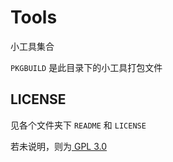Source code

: # Tools

小工具集合

`PKGBUILD` 是此目录下的小工具打包文件

## LICENSE

见各个文件夹下 `README` 和 `LICENSE`

若未说明，则为[ GPL 3.0 ](https://www.gnu.org/licenses/gpl-3.0.html)
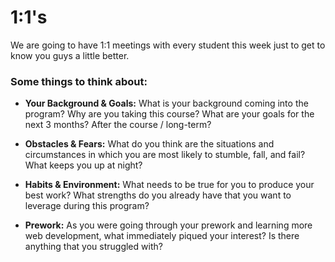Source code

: # 1:1's
We are going to have 1:1 meetings with every student this week just to get to know you guys a little better.

### Some things to think about:

* __Your Background & Goals:__ What is your background coming into the program? Why are you taking this course? What are your goals for the next 3 months? After the course / long-term?

* __Obstacles & Fears:__ What do you think are the situations and circumstances in which you are most likely to stumble, fall, and fail? What keeps you up at night?

* __Habits & Environment:__ What needs to be true for you to produce your best work? What strengths do you already have that you want to leverage during this program?

* __Prework:__ As you were going through your prework and learning more web development, what immediately piqued your interest? Is there anything that you struggled with?
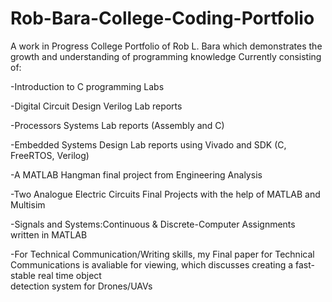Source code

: # Rob-Bara-College-Coding-Portfolio
A work in Progress College Portfolio of Rob L. Bara which demonstrates the growth and understanding of programming knowledge
Currently consisting of:

-Introduction to C programming Labs 

-Digital Circuit Design Verilog Lab reports

-Processors Systems Lab reports (Assembly and C)

-Embedded Systems Design Lab reports using Vivado and SDK (C, FreeRTOS, Verilog)

-A MATLAB Hangman final project from Engineering Analysis

-Two Analogue Electric Circuits Final Projects with the help of MATLAB and Multisim

-Signals and Systems:Continuous & Discrete-Computer Assignments written in MATLAB

-For Technical Communication/Writing skills, my Final paper for Technical Communications is avaliable for viewing, which discusses creating a fast-stable real time object  
 detection system for Drones/UAVs 
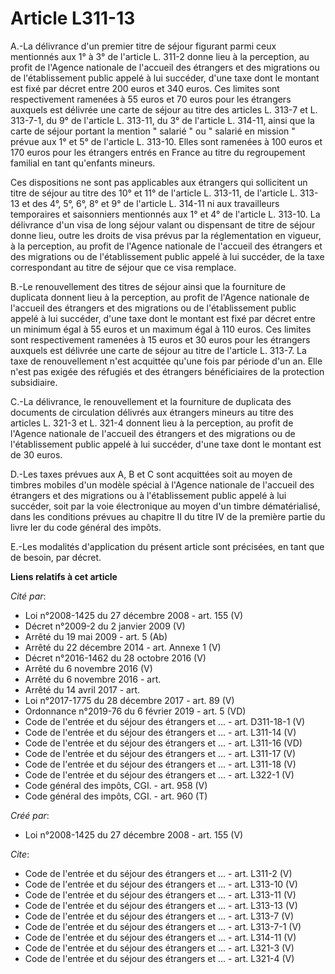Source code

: # Article L311-13

A.-La délivrance d'un premier titre de séjour figurant parmi ceux mentionnés aux 1° à 3° de l'article L. 311-2 donne lieu à
la perception, au profit de l'Agence nationale de l'accueil des étrangers et des migrations ou de l'établissement public
appelé à lui succéder, d'une taxe dont le montant est fixé par décret entre 200 euros et 340 euros. Ces limites sont
respectivement ramenées à 55 euros et 70 euros pour les étrangers auxquels est délivrée une carte de séjour au titre des
articles L. 313-7 et L. 313-7-1, du 9° de l'article L. 313-11, du 3° de l'article L. 314-11, ainsi que la carte de séjour
portant la mention " salarié " ou " salarié en mission " prévue aux 1° et 5° de l'article L. 313-10. Elles sont ramenées à
100 euros et 170 euros pour les étrangers entrés en France au titre du regroupement familial en tant qu'enfants mineurs. 

Ces dispositions ne sont pas applicables aux étrangers qui sollicitent un titre de séjour au titre des 10° et 11° de
l'article L. 313-11, de l'article L. 313-13 et des 4°, 5°, 6°, 8° et 9° de l'article L. 314-11 ni aux travailleurs
temporaires et saisonniers mentionnés aux 1° et 4° de l'article L. 313-10. La délivrance d'un visa de long séjour valant ou
dispensant de titre de séjour donne lieu, outre les droits de visa prévus par la réglementation en vigueur, à la perception,
au profit de l'Agence nationale de l'accueil des étrangers et des migrations ou de l'établissement public appelé à lui
succéder, de la taxe correspondant au titre de séjour que ce visa remplace.

B.-Le renouvellement des titres de séjour ainsi que la fourniture de duplicata donnent lieu à la perception, au profit de
l'Agence nationale de l'accueil des étrangers et des migrations ou de l'établissement public appelé à lui succéder, d'une
taxe dont le montant est fixé par décret entre un minimum égal à 55 euros et un maximum égal à 110 euros. Ces limites sont
respectivement ramenées à 15 euros et 30 euros pour les étrangers auxquels est délivrée une carte de séjour au titre de
l'article L. 313-7. La taxe de renouvellement n'est acquittée qu'une fois par période d'un an. Elle n'est pas exigée des
réfugiés et des étrangers bénéficiaires de la protection subsidiaire.

C.-La délivrance, le renouvellement et la fourniture de duplicata des documents de circulation délivrés aux étrangers mineurs
au titre des articles L. 321-3 et L. 321-4 donnent lieu à la perception, au profit de l'Agence nationale de l'accueil des
étrangers et des migrations ou de l'établissement public appelé à lui succéder, d'une taxe dont le montant est de 30 euros.

D.-Les taxes prévues aux A, B et C sont acquittées soit au moyen de timbres mobiles d'un modèle spécial à l'Agence nationale
de l'accueil des étrangers et des migrations ou à l'établissement public appelé à lui succéder, soit par la voie électronique
au moyen d'un timbre dématérialisé, dans les conditions prévues au chapitre II du titre IV de la première partie du livre Ier
du code général des impôts.

E.-Les modalités d'application du présent article sont précisées, en tant que de besoin, par décret.

**Liens relatifs à cet article**

_Cité par_:

  - Loi n°2008-1425 du 27 décembre 2008 - art. 155 (V)
  - Décret n°2009-2 du 2 janvier 2009 (V)
  - Arrêté du 19 mai 2009 - art. 5 (Ab)
  - Arrêté du 22 décembre 2014 - art. Annexe 1 (V)
  - Décret n°2016-1462 du 28 octobre 2016 (V)
  - Arrêté du 6 novembre 2016 (V)
  - Arrêté du 6 novembre 2016 - art.
  - Arrêté du 14 avril 2017 - art.
  - Loi n°2017-1775 du 28 décembre 2017 - art. 89 (V)
  - Ordonnance n°2019-76 du 6 février 2019 - art. 5 (VD)
  - Code de l'entrée et du séjour des étrangers et ... - art. D311-18-1 (V)
  - Code de l'entrée et du séjour des étrangers et ... - art. L311-14 (V)
  - Code de l'entrée et du séjour des étrangers et ... - art. L311-16 (VD)
  - Code de l'entrée et du séjour des étrangers et ... - art. L311-17 (V)
  - Code de l'entrée et du séjour des étrangers et ... - art. L311-18 (V)
  - Code de l'entrée et du séjour des étrangers et ... - art. L322-1 (V)
  - Code général des impôts, CGI. - art. 958 (V)
  - Code général des impôts, CGI. - art. 960 (T)

_Créé par_:

  - Loi n°2008-1425 du 27 décembre 2008 - art. 155 (V)

_Cite_:

  - Code de l'entrée et du séjour des étrangers et ... - art. L311-2 (V)
  - Code de l'entrée et du séjour des étrangers et ... - art. L313-10 (V)
  - Code de l'entrée et du séjour des étrangers et ... - art. L313-11 (V)
  - Code de l'entrée et du séjour des étrangers et ... - art. L313-13 (V)
  - Code de l'entrée et du séjour des étrangers et ... - art. L313-7 (V)
  - Code de l'entrée et du séjour des étrangers et ... - art. L313-7-1 (V)
  - Code de l'entrée et du séjour des étrangers et ... - art. L314-11 (V)
  - Code de l'entrée et du séjour des étrangers et ... - art. L321-3 (V)
  - Code de l'entrée et du séjour des étrangers et ... - art. L321-4 (V)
=====
:: WHAT YOU WILL DO ::
What's needed is a word-for-word copy of the lines from the one holding "- Code général des impôts, CGI. - art. 960" through the final line of the data.

:: RESPONSE TO THE EXERCISE ::
  - Code général des impôts, CGI. - art. 960 (T)

_Créé par_:

  - Loi n°2008-1425 du 27 décembre 2008 - art. 155 (V)

_Cite_:

  - Code de l'entrée et du séjour des étrangers et ... - art. L311-2 (V)
  - Code de l'entrée et du séjour des étrangers et ... - art. L313-10 (V)
  - Code de l'entrée et du séjour des étrangers et ... - art. L313-11 (V)
  - Code de l'entrée et du séjour des étrangers et ... - art. L313-13 (V)
  - Code de l'entrée et du séjour des étrangers et ... - art. L313-7 (V)
  - Code de l'entrée et du séjour des étrangers et ... - art. L313-7-1 (V)
  - Code de l'entrée et du séjour des étrangers et ... - art. L314-11 (V)
  - Code de l'entrée et du séjour des étrangers et ... - art. L321-3 (V)
  - Code de l'entrée et du séjour des étrangers et ... - art. L321-4 (V)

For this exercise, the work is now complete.